* **Task objective**
From the material that follows, please give the number of lines containing the string "repo", and that number alone.

※ ※ ※

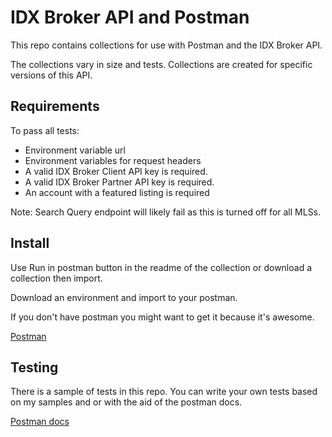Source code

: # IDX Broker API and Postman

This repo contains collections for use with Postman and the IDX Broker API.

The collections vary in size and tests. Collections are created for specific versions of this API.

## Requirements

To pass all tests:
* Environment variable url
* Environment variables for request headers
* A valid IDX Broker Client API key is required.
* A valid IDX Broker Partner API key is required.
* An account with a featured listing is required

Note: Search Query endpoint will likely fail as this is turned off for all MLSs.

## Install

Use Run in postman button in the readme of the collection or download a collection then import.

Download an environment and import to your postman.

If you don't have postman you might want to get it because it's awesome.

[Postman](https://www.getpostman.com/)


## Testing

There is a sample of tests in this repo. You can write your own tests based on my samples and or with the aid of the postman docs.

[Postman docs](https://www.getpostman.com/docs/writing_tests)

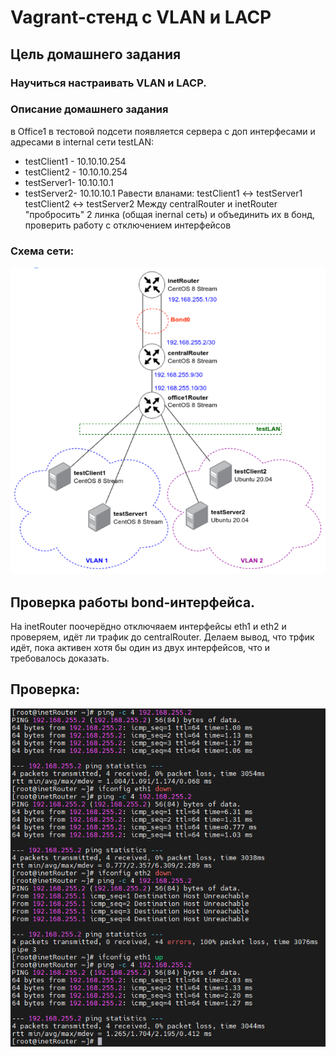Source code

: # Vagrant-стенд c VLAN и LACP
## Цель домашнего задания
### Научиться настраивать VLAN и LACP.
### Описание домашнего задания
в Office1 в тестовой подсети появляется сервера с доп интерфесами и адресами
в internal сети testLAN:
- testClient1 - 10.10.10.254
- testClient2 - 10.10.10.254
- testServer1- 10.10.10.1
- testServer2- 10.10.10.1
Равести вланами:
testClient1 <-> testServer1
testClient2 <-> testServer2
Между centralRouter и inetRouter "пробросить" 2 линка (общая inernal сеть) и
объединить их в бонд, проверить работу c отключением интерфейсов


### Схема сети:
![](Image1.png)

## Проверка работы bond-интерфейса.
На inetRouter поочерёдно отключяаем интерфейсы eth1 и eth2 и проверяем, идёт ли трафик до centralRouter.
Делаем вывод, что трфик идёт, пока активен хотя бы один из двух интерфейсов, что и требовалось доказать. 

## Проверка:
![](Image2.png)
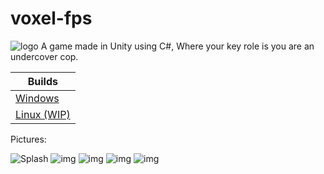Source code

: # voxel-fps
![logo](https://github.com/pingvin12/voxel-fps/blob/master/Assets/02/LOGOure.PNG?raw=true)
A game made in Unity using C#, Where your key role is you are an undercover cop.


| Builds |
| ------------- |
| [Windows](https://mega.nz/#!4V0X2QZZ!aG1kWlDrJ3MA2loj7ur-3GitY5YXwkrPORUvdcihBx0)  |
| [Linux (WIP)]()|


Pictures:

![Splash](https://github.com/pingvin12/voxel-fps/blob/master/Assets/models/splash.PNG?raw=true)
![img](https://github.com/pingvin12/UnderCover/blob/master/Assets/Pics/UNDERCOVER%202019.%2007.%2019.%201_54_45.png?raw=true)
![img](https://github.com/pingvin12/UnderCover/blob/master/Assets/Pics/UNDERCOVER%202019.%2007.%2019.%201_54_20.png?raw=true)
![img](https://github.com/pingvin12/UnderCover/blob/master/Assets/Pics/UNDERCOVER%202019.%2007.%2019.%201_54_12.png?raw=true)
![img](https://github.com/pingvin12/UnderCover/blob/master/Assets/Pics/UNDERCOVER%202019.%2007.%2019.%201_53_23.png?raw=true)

※ ※ ※

* **Solution to this problem**
2